_Extracted entries_:
»»
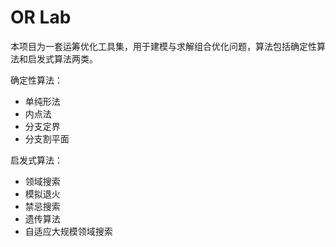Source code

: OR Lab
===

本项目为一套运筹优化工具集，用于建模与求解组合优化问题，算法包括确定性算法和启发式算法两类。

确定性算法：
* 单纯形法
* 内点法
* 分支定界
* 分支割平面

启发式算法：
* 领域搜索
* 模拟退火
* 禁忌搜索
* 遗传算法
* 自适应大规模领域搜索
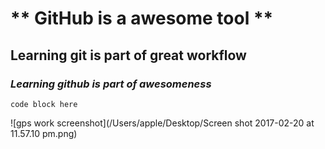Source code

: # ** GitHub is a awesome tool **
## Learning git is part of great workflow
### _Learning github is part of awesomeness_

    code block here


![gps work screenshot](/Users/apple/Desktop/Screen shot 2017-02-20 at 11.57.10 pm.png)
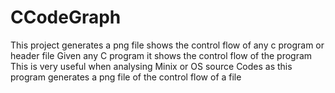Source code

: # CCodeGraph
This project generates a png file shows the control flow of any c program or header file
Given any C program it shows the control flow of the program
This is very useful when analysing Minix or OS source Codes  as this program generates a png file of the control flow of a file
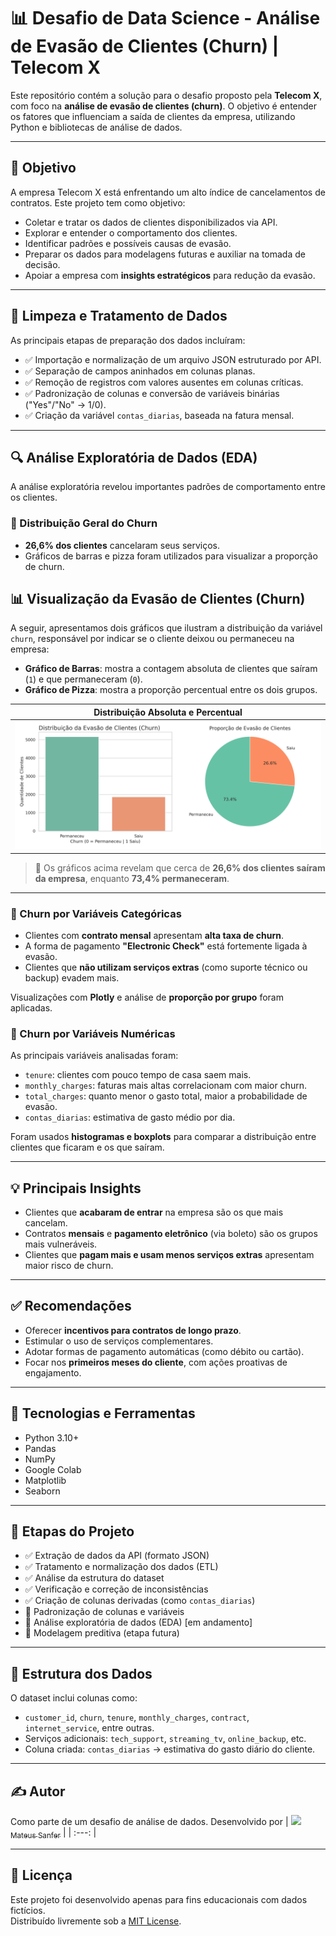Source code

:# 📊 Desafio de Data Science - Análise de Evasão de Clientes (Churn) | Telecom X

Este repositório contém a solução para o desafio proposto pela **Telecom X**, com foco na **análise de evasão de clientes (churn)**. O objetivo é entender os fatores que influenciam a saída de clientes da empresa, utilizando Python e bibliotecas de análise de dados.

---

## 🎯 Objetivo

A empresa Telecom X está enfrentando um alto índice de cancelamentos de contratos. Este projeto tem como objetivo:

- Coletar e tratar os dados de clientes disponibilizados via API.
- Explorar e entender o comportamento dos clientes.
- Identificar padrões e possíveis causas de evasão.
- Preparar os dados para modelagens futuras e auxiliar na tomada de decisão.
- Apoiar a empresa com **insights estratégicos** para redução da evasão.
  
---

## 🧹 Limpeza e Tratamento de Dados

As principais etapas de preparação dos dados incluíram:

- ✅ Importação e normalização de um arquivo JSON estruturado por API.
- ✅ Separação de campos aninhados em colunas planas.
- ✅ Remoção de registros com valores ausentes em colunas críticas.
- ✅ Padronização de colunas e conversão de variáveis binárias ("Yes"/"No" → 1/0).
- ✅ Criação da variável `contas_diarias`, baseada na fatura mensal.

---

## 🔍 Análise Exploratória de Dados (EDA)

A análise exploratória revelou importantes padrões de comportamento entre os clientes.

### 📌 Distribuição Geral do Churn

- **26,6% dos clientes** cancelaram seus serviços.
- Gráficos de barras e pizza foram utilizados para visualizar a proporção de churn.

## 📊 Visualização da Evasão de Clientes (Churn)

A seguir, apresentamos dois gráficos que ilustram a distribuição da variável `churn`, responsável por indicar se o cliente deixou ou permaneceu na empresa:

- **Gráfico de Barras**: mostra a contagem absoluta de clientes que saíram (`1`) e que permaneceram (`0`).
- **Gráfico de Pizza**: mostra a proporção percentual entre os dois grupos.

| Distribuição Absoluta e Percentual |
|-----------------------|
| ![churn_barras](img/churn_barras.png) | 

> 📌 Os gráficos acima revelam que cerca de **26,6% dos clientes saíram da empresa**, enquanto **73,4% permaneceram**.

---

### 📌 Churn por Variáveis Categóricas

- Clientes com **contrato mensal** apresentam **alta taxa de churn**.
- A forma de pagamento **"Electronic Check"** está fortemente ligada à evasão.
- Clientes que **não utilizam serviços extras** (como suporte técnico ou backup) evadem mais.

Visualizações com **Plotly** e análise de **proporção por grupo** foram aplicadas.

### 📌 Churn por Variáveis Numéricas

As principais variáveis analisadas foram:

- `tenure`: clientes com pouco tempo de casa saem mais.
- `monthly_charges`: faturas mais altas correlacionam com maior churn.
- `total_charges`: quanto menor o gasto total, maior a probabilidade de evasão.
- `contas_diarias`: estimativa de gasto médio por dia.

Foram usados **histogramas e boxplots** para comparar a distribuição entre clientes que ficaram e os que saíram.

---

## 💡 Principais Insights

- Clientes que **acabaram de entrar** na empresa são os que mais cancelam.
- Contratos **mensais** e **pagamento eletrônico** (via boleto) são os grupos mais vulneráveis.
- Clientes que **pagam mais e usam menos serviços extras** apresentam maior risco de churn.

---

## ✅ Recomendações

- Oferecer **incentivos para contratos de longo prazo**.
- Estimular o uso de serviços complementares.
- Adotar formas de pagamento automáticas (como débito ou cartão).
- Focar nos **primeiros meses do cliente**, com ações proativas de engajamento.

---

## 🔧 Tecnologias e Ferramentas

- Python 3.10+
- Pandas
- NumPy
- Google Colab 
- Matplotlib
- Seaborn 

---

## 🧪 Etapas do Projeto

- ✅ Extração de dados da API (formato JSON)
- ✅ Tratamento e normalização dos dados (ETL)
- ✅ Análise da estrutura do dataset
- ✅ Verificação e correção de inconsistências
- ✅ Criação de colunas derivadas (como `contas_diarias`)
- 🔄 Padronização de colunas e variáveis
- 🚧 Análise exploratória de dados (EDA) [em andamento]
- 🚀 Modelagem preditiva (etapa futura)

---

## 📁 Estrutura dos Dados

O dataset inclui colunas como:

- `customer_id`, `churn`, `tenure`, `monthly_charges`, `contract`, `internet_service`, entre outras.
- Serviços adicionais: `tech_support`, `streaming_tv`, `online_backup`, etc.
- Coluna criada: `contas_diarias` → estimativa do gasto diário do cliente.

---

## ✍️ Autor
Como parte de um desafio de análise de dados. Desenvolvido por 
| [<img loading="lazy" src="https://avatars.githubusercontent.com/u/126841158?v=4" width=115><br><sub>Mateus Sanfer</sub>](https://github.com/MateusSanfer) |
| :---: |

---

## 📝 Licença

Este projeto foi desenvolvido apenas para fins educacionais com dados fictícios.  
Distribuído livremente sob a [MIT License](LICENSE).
««
_Problem details_: Give exactly those lines of the listing that run from its first line through the line with "(Churn) | Telecom X", leaving each picture out.

_Finished exercise_:
Source code

: OR Lab
===

本项目为一套运筹优化工具集，用于建模与求解组合优化问题，算法包括确定性算法和启发式算法两类。

确定性算法：
* 单纯形法
* 内点法
* 分支定界
* 分支割平面

启发式算法：
* 领域搜索
* 模拟退火
* 禁忌搜索
* 遗传算法
* 自适应大规模领域搜索
Source code

: # ** GitHub is a awesome tool **
## Learning git is part of great workflow
### _Learning github is part of awesomeness_

    code block here


![gps work screenshot](/Users/apple/Desktop/Screen shot 2017-02-20 at 11.57.10 pm.png)
Source code

: # CCodeGraph
This project generates a png file shows the control flow of any c program or header file
Given any C program it shows the control flow of the program
This is very useful when analysing Minix or OS source Codes  as this program generates a png file of the control flow of a file
Source code

:# 📊 Desafio de Data Science - Análise de Evasão de Clientes (Churn) | Telecom X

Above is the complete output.